Research on Image Quality Assessment

Lin Zhang, School of Software Engineering, Tongji University

Lei Zhang, Dept. Computing, The Hong Kong Polytechnic University

Key words: image quality assessment, IQA, FSIM, FSIMC, SSIM, VIF, MS-SSIM, IW-SSIM, IFC, PSNR, NQM, VSNR, SR_SIM, MAD, GSM, RFSIM


Image quality assessment (IQA) aims to use computational models to measure the image quality consistently with subjective evaluations. With the rapid proliferation of digital imaging and communication technologies, image quality assessment (IQA) has been becoming an important issue in numerous applications such as image acquisition, transmission, compression, restoration and enhancement, etc. Since the subjective IQA methods cannot be readily and routinely used for many scenarios, e.g. real-time and automated systems, it is necessary to develop objective IQA metrics to automatically and robustly measure the image quality. Meanwhile, it is anticipated that the evaluation results should be statistically consistent with those of the human observers. To this end, the scientific community has developed various IQA methods in the past decades. This website aims to provide enough basic knowledge of IQA to the beginners in this direction.

What are different categories of IQA problems?

According to the availability of a reference image, objective IQA metrics can be classified as full reference (FR), no-reference (NR) and reduced-reference (RR) methods.

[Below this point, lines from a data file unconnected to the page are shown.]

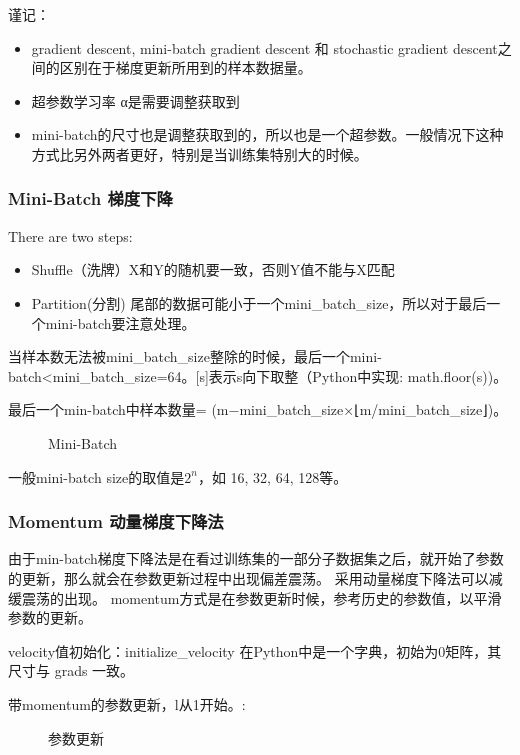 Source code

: \documentclass[UTF8]{ctexart}
\begin{document}
谨记：
\begin{itemize}
  \item gradient descent, mini-batch gradient descent 和 stochastic gradient descent之间的区别在于梯度更新所用到的样本数据量。
\item 超参数学习率 α是需要调整获取到
\item mini-batch的尺寸也是调整获取到的，所以也是一个超参数。一般情况下这种方式比另外两者更好，特别是当训练集特别大的时候。
\end{itemize}

\subsubsection{Mini-Batch 梯度下降}
There are two steps:
\begin{itemize}
  \item Shuffle（洗牌）X和Y的随机要一致，否则Y值不能与X匹配
  \item Partition(分割) 尾部的数据可能小于一个mini\_batch\_size，所以对于最后一个mini-batch要注意处理。
\end{itemize}

当样本数无法被mini\_batch\_size整除的时候，最后一个mini-batch<mini\_batch\_size=64。[s]表示s向下取整（Python中实现:
math.floor(s))。

最后一个min-batch中样本数量= (m−mini\_batch\_size×⌊m/mini\_batch\_size⌋)。
\begin{figure}[htb]
 \caption{Mini-Batch}
  \label{fig:29}
 \end{figure}

一般mini-batch size的取值是$2^n$，如 16, 32, 64, 128等。
\subsubsection{Momentum 动量梯度下降法}
由于min-batch梯度下降法是在看过训练集的一部分子数据集之后，就开始了参数的更新，那么就会在参数更新过程中出现偏差震荡。
采用动量梯度下降法可以减缓震荡的出现。
momentum方式是在参数更新时候，参考历史的参数值，以平滑参数的更新。

velocity值初始化：initialize\_velocity 在Python中是一个字典，初始为0矩阵，其尺寸与 grads 一致。

带momentum的参数更新，l从1开始。:
\begin{figure}[htb]
 \caption{参数更新}
  \label{fig:30}
 \end{figure}
\end{document}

Full Reference (FR) IQA  In FR IQA problem, the distortion free image is given. Such an image usually is considered to have a "perfect" quality and is called "reference image" in IQA terminologies. Then, a set of its distorted versions are also provided. Your task is to present a computerized algorithm to evaluate the perceptual quality of each distorted image.

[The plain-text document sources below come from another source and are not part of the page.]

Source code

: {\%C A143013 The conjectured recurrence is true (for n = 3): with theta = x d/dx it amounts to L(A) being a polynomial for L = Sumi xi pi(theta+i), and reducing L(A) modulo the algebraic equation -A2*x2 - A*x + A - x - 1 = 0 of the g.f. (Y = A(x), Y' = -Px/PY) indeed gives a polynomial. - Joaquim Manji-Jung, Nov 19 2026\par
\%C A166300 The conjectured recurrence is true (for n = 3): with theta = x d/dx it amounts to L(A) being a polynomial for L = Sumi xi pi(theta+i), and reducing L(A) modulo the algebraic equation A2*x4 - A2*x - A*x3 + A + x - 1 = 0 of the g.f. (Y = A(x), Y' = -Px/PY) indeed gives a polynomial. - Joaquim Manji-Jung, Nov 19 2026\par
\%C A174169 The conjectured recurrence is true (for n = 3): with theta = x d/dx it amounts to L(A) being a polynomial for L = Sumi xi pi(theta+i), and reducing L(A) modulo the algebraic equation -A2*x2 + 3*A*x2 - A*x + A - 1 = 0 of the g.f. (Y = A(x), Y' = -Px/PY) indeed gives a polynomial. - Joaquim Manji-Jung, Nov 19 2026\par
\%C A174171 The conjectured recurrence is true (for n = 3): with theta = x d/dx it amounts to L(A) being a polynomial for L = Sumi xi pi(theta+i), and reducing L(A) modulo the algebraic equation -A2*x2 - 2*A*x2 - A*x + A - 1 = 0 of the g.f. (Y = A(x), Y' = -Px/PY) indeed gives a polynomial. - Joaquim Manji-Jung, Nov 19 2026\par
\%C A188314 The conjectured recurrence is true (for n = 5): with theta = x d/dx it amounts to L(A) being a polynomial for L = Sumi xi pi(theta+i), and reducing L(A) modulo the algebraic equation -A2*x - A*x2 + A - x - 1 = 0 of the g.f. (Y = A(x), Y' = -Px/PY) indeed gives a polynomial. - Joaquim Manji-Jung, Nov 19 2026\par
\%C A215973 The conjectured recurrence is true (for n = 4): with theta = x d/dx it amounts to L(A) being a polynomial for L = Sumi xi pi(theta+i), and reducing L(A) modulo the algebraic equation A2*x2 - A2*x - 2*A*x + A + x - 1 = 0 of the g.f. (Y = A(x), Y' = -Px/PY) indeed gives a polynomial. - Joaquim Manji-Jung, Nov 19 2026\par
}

Reduced Reference (RR) IQA  In RR IQA problem, the distorted image is of course given. The reference image is not available; however, partial information of the reference image is known. What kind of information is known of the reference image depends on your algorithm's scheme. Such RR algorithms can be useful in applications such as real-time visual information communications over wired or wireless networks, where they can be adopted to monitor image quality degradations or control the network streaming resources. The general framework explaining how an RR IQA metric works can be illustrated by the following figure, which is extracted from the paper "Q. Li, Z. Wang, Reduced-reference image quality assessment using divisive normalization-based image representation, IEEE Trans. Image Processing, vol. 3, no. 2, pp. 202-211, 2009".

No Reference (NR) IQA  In NR IQA problem, only the distorted image is given. Or more accurately in such a case, we cannot call it as "distorted" image since we do not know the corresponding distortion-free reference image. You need to design an algorithm to evaluate the quality of the given image. NR is the most difficult IQA problems. To the best of my knowledge, there is no successful universal NR IQA algorithms currently. Most of the existing NR IQA metrics assume that the distortion affecting the image is known beforehand. For example, there exist NR IQA metrics to evaluate the quality of JPEG, JPEG2000, or blurred images.

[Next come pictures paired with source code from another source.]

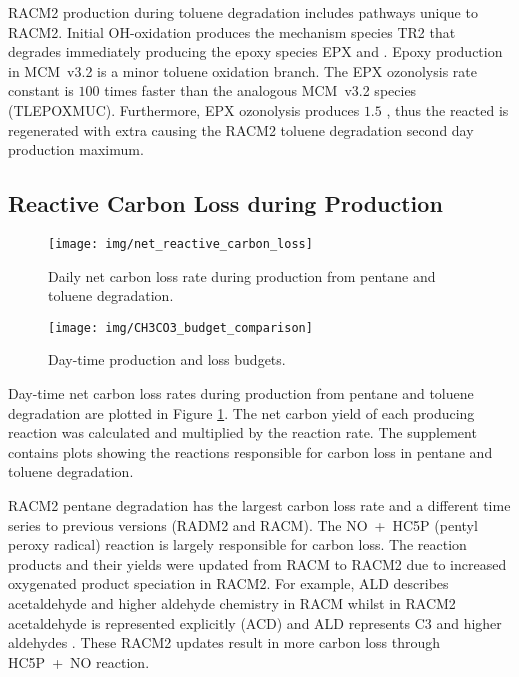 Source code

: RACM2  production during toluene degradation includes pathways unique to RACM2.
Initial OH-oxidation produces the mechanism species TR2 that degrades immediately producing the epoxy species EPX and .
Epoxy production in \mbox{MCM v3.2} is a minor toluene oxidation branch.
The EPX ozonolysis rate constant is $100$ times faster than the analogous \mbox{MCM v3.2} species (TLEPOXMUC).
Furthermore, EPX ozonolysis produces $1.5$ , thus the reacted  is regenerated with extra  causing the RACM2 toluene degradation second day  production maximum.

\subsection[Reactive Carbon Loss during Ox Production]{Reactive Carbon Loss during  Production} \label{ss:carbon_loss}

\begin{figure}
    \centering
    \texttt{[image: img/net\_reactive\_carbon\_loss]}
    \vspace{0mm}
    \caption{Daily net carbon loss rate during  production from pentane and toluene degradation.}
    \vspace{-4mm}
    \label{f:net_carbon_loss}
\end{figure}

\begin{figure}
    \centering
    \texttt{[image: img/CH3CO3\_budget\_comparison]}
    \vspace{0mm}
    \caption{Day-time  production and loss budgets.}
    \vspace{-4mm}
    \label{f:CH3CO3_budget}
\end{figure}

Day-time net carbon loss rates during  production from pentane and toluene degradation are plotted in Figure \ref{f:net_carbon_loss}.
The net carbon yield of each  producing reaction was calculated and multiplied by the reaction rate.
The supplement contains plots showing the reactions responsible for carbon loss in pentane and toluene degradation.

RACM2 pentane degradation has the largest carbon loss rate and a different time series to previous versions (RADM2 and RACM).  
The \mbox{NO + HC5P} (pentyl peroxy radical) reaction is largely responsible for carbon loss.
The reaction products and their yields were updated from RACM to RACM2 due to increased oxygenated product speciation in RACM2.
For example, ALD describes acetaldehyde and higher aldehyde chemistry in RACM whilst in RACM2 acetaldehyde is represented explicitly (ACD) and ALD represents C3 and higher aldehydes \citep{Goliff:2013}.
These RACM2 updates result in more carbon loss through \mbox{HC5P + NO} reaction.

How to evaluate IQA metrics?

If you want to evaluate the performance of existing IQA metrics or to compare your proposed IQA metric with the existed ones, you need to conduct experiments on the public available image databases established for the purpose of evaluating IQA metrics. Normally, in such a database, there are a dozen of reference images; for each image, there are several distorted versions corresponding to several kinds of different distortion types. For each distorted image, there are several subjective evaluations by human beings. And a final subjective score is assigned to each distorted image according to some rules. In order to evaluate an IQA metric, you need to compute objective scores for all the distorted images in the database using the selected IQA metric. Then, you can evaluate kinds of correlations (and RMSE) between the obtained objective scores and the subjective scores provided by the database. By such a process, the performance of IQA metrics can be compared.

Currently, to the best of my knowledge, there are seven publicly available image databases in the IQA community, including TID2013 database, TID2008 database, CSIQ database, LIVE database, IVC database, Toyama-MICT database, Cornell A57 database, and Wireless Imaging Quality database (WIQ). However, these seven databases are quite different in terms of the number of reference images, the number of distorted images, the number of quality distortion types, the number of human observers, and the format of images (grayscale or colorful). In my opinion, TID2008, CSIQ, and LIVE are the most comprehensive ones. The characteristics of these seven databases are summarized in the following table.


Source Images

Distorted Images Distortion Types Image Type Observers


25 3000 24 color 971


25 1700 17 color 838


30 866 6 color 35


29 779 5 color 161


10 185 4 color 15


14 168 2 color 16


3 54 6 gray 7


7 80 5 gray 60

Suppose that you have already calculated objective scores for all the distorted images in a database with a selected IQA metric, now you can analyze its performance. In the IQA community, there are four widely used metrics to evaluate the performance of IQA metrics. In the following, n denotes the number of distorted images in the database.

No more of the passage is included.